# DIRECTIONS
Output every line below as it stands, dropping only the images.

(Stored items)
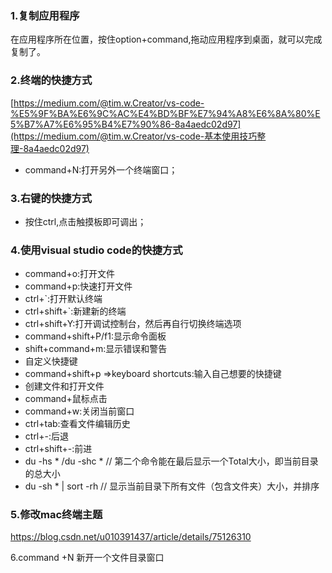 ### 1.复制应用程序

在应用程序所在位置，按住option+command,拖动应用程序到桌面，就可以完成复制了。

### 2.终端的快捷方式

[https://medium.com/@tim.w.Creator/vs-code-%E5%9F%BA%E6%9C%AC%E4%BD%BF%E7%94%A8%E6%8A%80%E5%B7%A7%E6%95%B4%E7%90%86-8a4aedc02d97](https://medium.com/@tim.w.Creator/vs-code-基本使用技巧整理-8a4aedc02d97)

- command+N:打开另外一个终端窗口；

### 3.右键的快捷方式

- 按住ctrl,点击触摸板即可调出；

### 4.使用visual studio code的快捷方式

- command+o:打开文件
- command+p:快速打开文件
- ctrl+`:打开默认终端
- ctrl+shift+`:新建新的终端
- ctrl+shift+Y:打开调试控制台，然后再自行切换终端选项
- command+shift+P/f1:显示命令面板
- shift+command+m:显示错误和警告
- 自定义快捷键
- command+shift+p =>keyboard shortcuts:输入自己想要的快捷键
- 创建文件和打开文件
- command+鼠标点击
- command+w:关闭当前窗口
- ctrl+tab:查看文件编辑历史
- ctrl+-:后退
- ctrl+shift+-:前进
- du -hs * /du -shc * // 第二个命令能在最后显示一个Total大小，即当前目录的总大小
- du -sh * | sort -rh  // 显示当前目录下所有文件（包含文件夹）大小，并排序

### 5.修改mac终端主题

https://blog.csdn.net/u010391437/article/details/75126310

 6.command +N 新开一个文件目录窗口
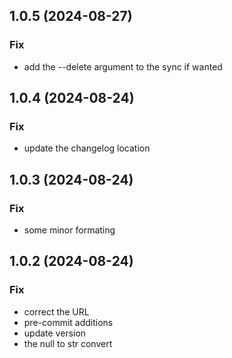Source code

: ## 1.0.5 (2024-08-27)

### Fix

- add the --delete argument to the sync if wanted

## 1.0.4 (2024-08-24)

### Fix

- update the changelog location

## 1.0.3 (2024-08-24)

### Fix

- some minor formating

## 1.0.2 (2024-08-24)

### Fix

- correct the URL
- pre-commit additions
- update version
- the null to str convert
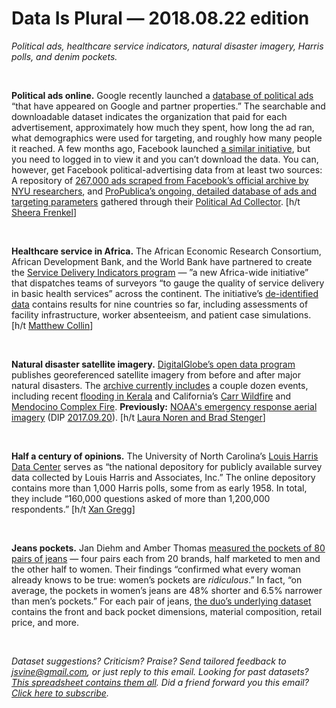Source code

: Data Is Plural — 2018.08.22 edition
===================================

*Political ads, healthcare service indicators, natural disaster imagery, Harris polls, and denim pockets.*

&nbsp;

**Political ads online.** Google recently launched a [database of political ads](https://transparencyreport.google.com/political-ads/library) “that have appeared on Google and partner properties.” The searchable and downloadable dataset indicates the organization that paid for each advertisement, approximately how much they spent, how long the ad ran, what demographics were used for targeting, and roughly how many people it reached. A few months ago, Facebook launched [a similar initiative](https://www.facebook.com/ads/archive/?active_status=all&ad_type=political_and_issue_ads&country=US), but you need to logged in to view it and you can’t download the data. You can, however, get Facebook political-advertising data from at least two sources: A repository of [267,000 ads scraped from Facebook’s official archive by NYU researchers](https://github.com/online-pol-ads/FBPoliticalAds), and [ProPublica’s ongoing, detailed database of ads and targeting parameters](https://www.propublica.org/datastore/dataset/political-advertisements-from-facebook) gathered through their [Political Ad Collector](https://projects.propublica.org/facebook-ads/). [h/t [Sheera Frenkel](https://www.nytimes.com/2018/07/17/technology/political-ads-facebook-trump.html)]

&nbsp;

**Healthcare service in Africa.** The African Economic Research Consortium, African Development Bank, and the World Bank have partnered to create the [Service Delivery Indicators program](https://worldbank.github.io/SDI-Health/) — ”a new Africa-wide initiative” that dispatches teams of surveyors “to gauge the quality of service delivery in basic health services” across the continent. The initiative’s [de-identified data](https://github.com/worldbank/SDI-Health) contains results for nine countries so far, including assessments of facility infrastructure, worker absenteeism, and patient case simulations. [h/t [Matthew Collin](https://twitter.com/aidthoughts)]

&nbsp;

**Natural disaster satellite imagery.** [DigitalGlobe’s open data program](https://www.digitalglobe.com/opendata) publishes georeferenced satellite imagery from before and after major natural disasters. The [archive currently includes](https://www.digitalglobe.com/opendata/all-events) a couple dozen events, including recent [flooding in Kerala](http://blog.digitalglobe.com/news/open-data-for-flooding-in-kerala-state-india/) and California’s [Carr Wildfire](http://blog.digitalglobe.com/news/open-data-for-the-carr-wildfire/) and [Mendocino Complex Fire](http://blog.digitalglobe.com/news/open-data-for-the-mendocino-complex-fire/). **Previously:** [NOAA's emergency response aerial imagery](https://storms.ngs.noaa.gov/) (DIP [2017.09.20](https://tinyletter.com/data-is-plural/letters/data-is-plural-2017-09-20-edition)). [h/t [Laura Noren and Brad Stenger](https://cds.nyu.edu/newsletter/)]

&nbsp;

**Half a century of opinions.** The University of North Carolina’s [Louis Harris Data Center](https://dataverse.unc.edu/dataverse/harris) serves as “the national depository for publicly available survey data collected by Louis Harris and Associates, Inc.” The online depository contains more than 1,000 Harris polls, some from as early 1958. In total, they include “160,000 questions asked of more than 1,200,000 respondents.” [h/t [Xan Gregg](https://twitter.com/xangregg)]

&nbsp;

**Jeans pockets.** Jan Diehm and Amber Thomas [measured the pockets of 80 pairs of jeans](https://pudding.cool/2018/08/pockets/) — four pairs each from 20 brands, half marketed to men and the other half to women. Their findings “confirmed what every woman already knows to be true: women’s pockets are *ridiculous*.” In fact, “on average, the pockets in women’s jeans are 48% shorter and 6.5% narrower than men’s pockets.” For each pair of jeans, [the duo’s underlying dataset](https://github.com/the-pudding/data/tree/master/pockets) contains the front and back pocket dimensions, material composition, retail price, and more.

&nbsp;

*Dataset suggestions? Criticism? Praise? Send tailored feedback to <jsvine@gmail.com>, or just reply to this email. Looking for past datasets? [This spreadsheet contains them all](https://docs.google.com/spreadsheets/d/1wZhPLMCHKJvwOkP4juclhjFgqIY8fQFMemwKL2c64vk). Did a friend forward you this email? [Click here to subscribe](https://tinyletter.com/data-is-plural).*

# OUTPUT OF THE EXERCISE
 ### 1.复制应用程序

在应用程序所在位置，按住option+command,拖动应用程序到桌面，就可以完成复制了。

### 2.终端的快捷方式

[https://medium.com/@tim.w.Creator/vs-code-%E5%9F%BA%E6%9C%AC%E4%BD%BF%E7%94%A8%E6%8A%80%E5%B7%A7%E6%95%B4%E7%90%86-8a4aedc02d97](https://medium.com/@tim.w.Creator/vs-code-基本使用技巧整理-8a4aedc02d97)

- command+N:打开另外一个终端窗口；

### 3.右键的快捷方式

- 按住ctrl,点击触摸板即可调出；

### 4.使用visual studio code的快捷方式

- command+o:打开文件
- command+p:快速打开文件
- ctrl+`:打开默认终端
- ctrl+shift+`:新建新的终端
- ctrl+shift+Y:打开调试控制台，然后再自行切换终端选项
- command+shift+P/f1:显示命令面板
- shift+command+m:显示错误和警告
- 自定义快捷键
- command+shift+p =>keyboard shortcuts:输入自己想要的快捷键
- 创建文件和打开文件
- command+鼠标点击
- command+w:关闭当前窗口
- ctrl+tab:查看文件编辑历史
- ctrl+-:后退
- ctrl+shift+-:前进
- du -hs * /du -shc * // 第二个命令能在最后显示一个Total大小，即当前目录的总大小
- du -sh * | sort -rh  // 显示当前目录下所有文件（包含文件夹）大小，并排序

### 5.修改mac终端主题

https://blog.csdn.net/u010391437/article/details/75126310

 6.command +N 新开一个文件目录窗口
Source code

: ## 1.0.5 (2024-08-27)

### Fix

- add the --delete argument to the sync if wanted

## 1.0.4 (2024-08-24)

### Fix

- update the changelog location

## 1.0.3 (2024-08-24)

### Fix

- some minor formating

## 1.0.2 (2024-08-24)

### Fix

- correct the URL
- pre-commit additions
- update version
- the null to str convert
Source code

: Data Is Plural — 2018.08.22 edition
===================================

*Political ads, healthcare service indicators, natural disaster imagery, Harris polls, and denim pockets.*

&nbsp;

**Political ads online.** Google recently launched a [database of political ads](https://transparencyreport.google.com/political-ads/library) “that have appeared on Google and partner properties.” The searchable and downloadable dataset indicates the organization that paid for each advertisement, approximately how much they spent, how long the ad ran, what demographics were used for targeting, and roughly how many people it reached. A few months ago, Facebook launched [a similar initiative](https://www.facebook.com/ads/archive/?active_status=all&ad_type=political_and_issue_ads&country=US), but you need to logged in to view it and you can’t download the data. You can, however, get Facebook political-advertising data from at least two sources: A repository of [267,000 ads scraped from Facebook’s official archive by NYU researchers](https://github.com/online-pol-ads/FBPoliticalAds), and [ProPublica’s ongoing, detailed database of ads and targeting parameters](https://www.propublica.org/datastore/dataset/political-advertisements-from-facebook) gathered through their [Political Ad Collector](https://projects.propublica.org/facebook-ads/). [h/t [Sheera Frenkel](https://www.nytimes.com/2018/07/17/technology/political-ads-facebook-trump.html)]

&nbsp;

**Healthcare service in Africa.** The African Economic Research Consortium, African Development Bank, and the World Bank have partnered to create the [Service Delivery Indicators program](https://worldbank.github.io/SDI-Health/) — ”a new Africa-wide initiative” that dispatches teams of surveyors “to gauge the quality of service delivery in basic health services” across the continent. The initiative’s [de-identified data](https://github.com/worldbank/SDI-Health) contains results for nine countries so far, including assessments of facility infrastructure, worker absenteeism, and patient case simulations. [h/t [Matthew Collin](https://twitter.com/aidthoughts)]

&nbsp;

**Natural disaster satellite imagery.** [DigitalGlobe’s open data program](https://www.digitalglobe.com/opendata) publishes georeferenced satellite imagery from before and after major natural disasters. The [archive currently includes](https://www.digitalglobe.com/opendata/all-events) a couple dozen events, including recent [flooding in Kerala](http://blog.digitalglobe.com/news/open-data-for-flooding-in-kerala-state-india/) and California’s [Carr Wildfire](http://blog.digitalglobe.com/news/open-data-for-the-carr-wildfire/) and [Mendocino Complex Fire](http://blog.digitalglobe.com/news/open-data-for-the-mendocino-complex-fire/). **Previously:** [NOAA's emergency response aerial imagery](https://storms.ngs.noaa.gov/) (DIP [2017.09.20](https://tinyletter.com/data-is-plural/letters/data-is-plural-2017-09-20-edition)). [h/t [Laura Noren and Brad Stenger](https://cds.nyu.edu/newsletter/)]

&nbsp;

**Half a century of opinions.** The University of North Carolina’s [Louis Harris Data Center](https://dataverse.unc.edu/dataverse/harris) serves as “the national depository for publicly available survey data collected by Louis Harris and Associates, Inc.” The online depository contains more than 1,000 Harris polls, some from as early 1958. In total, they include “160,000 questions asked of more than 1,200,000 respondents.” [h/t [Xan Gregg](https://twitter.com/xangregg)]

&nbsp;

**Jeans pockets.** Jan Diehm and Amber Thomas [measured the pockets of 80 pairs of jeans](https://pudding.cool/2018/08/pockets/) — four pairs each from 20 brands, half marketed to men and the other half to women. Their findings “confirmed what every woman already knows to be true: women’s pockets are *ridiculous*.” In fact, “on average, the pockets in women’s jeans are 48% shorter and 6.5% narrower than men’s pockets.” For each pair of jeans, [the duo’s underlying dataset](https://github.com/the-pudding/data/tree/master/pockets) contains the front and back pocket dimensions, material composition, retail price, and more.

&nbsp;

*Dataset suggestions? Criticism? Praise? Send tailored feedback to <jsvine@gmail.com>, or just reply to this email. Looking for past datasets? [This spreadsheet contains them all](https://docs.google.com/spreadsheets/d/1wZhPLMCHKJvwOkP4juclhjFgqIY8fQFMemwKL2c64vk). Did a friend forward you this email? [Click here to subscribe](https://tinyletter.com/data-is-plural).*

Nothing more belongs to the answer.